WORK INSTRUCTIONS:
Scan the entries below for "util" and copy each line that holds it.

(DATA EXTRACTS Opens)

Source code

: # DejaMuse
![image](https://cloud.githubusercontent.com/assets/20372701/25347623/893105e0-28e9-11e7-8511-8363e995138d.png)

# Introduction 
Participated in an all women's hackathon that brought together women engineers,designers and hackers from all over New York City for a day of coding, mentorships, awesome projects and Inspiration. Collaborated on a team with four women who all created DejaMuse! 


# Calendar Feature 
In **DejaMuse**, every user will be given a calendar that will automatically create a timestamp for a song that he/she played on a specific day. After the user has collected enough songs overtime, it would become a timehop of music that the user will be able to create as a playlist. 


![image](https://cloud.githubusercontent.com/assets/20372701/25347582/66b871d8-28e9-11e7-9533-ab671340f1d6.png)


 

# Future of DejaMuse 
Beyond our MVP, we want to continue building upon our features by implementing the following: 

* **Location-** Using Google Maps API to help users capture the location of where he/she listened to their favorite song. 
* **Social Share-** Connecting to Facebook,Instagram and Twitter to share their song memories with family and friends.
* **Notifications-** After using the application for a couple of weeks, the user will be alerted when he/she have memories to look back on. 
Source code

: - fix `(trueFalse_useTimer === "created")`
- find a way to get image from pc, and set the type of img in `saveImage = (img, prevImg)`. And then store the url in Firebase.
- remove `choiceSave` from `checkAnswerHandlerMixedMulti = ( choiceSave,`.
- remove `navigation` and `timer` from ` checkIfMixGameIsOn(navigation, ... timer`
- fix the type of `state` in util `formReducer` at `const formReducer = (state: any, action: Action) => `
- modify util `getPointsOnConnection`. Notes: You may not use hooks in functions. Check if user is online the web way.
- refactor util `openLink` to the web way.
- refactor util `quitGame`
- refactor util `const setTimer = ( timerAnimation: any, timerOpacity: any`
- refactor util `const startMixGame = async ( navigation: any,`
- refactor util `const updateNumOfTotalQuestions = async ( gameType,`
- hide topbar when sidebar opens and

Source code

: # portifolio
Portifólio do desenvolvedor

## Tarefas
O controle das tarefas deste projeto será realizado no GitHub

(DATA EXTRACTS Closes)

ANSWER FOR THE TASK:
- fix the type of `state` in util `formReducer` at `const formReducer = (state: any, action: Action) => `
- modify util `getPointsOnConnection`. Notes: You may not use hooks in functions. Check if user is online the web way.
- refactor util `openLink` to the web way.
- refactor util `quitGame`
- refactor util `const setTimer = ( timerAnimation: any, timerOpacity: any`
- refactor util `const startMixGame = async ( navigation: any,`
- refactor util `const updateNumOfTotalQuestions = async ( gameType,`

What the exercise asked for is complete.